INSTRUCTIONS FOR THE TASK:
Full transcription, minus images: write out the listing below exactly as it appears.

%%

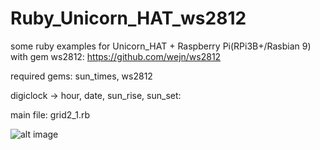 # Ruby_Unicorn_HAT_ws2812
some ruby examples for Unicorn_HAT + Raspberry Pi(RPi3B+/Rasbian 9) with gem ws2812: https://github.com/wejn/ws2812

required gems: sun_times, ws2812

digiclock -> hour, date, sun_rise, sun_set: 

main file: grid2_1.rb

![alt image](https://lh3.googleusercontent.com/kFrlhr8p7X6w4yxDYC44jrAkYAZORcrkgAPEA6XQZalP6wj0L0FWF4qFpKrn_1aIlaMKgfg3uqQBj542WwHFJTQOz7xkQw3ehm5ShYzD_zV52erha5IT5BmkRfZXPQSmXJU_xM6pcw3GXmAYWD8PCiclmHjO1deY5ZbTo8MzTM17vd1EmZDouXpAKSPadrkq_WUSWs0Fnv2HUODANXZEzLGau3DBulCSw7o50OSfP5GvgDfltYiUXInTapVBILV3XdYJ6oULNp86ZHTfdFMAvZ23ReSKNk3Q__PT7H0BHpoywVCR1WzR2vn9o_y_aOHe5MEYJ-4NBSm-kn0IQDafnYEgdOQ4f727U2jfeJ5smYJ0biWMCK8e_bHalAFy-TPGTJICjeJl7LIV4itC1gA_pHdLz_v7JYCmTHlb3PB7V223kMPbZfyoogV6WygpJL2pmgjeiMQWFznWRmCUEHrh_TC_OwgADp2FaiZU5_ilj2UUuW6RO9_WqupJNHYyJ8Ec5qI5vYL-zpwHyXmuKtY1XOIkjCVgF461BACtKnjx1csMTQ54Hapw4t_9gmfMIixtVBVVIt-SS2a6HxDQhoj8PIOkoKctSGqxq1pF-HVqA2c7ZF6tD9sJ0j_InijiTKCJaruCfLebUzpRo3CWRMgXhICrTkIUo3-LDnH8bq1Jc2VYjpjOBg-q8R0-NviBHjlB-DDRI2OuDztTuqBGMQ=w197-h439-no)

%%

ANSWER TO THE PROBLEM:
 # Ruby_Unicorn_HAT_ws2812
some ruby examples for Unicorn_HAT + Raspberry Pi(RPi3B+/Rasbian 9) with gem ws2812: https://github.com/wejn/ws2812

required gems: sun_times, ws2812

digiclock -> hour, date, sun_rise, sun_set: 

main file: grid2_1.rb

![alt image](https://lh3.googleusercontent.com/kFrlhr8p7X6w4yxDYC44jrAkYAZORcrkgAPEA6XQZalP6wj0L0FWF4qFpKrn_1aIlaMKgfg3uqQBj542WwHFJTQOz7xkQw3ehm5ShYzD_zV52erha5IT5BmkRfZXPQSmXJU_xM6pcw3GXmAYWD8PCiclmHjO1deY5ZbTo8MzTM17vd1EmZDouXpAKSPadrkq_WUSWs0Fnv2HUODANXZEzLGau3DBulCSw7o50OSfP5GvgDfltYiUXInTapVBILV3XdYJ6oULNp86ZHTfdFMAvZ23ReSKNk3Q__PT7H0BHpoywVCR1WzR2vn9o_y_aOHe5MEYJ-4NBSm-kn0IQDafnYEgdOQ4f727U2jfeJ5smYJ0biWMCK8e_bHalAFy-TPGTJICjeJl7LIV4itC1gA_pHdLz_v7JYCmTHlb3PB7V223kMPbZfyoogV6WygpJL2pmgjeiMQWFznWRmCUEHrh_TC_OwgADp2FaiZU5_ilj2UUuW6RO9_WqupJNHYyJ8Ec5qI5vYL-zpwHyXmuKtY1XOIkjCVgF461BACtKnjx1csMTQ54Hapw4t_9gmfMIixtVBVVIt-SS2a6HxDQhoj8PIOkoKctSGqxq1pF-HVqA2c7ZF6tD9sJ0j_InijiTKCJaruCfLebUzpRo3CWRMgXhICrTkIUo3-LDnH8bq1Jc2VYjpjOBg-q8R0-NviBHjlB-DDRI2OuDztTuqBGMQ=w197-h439-no)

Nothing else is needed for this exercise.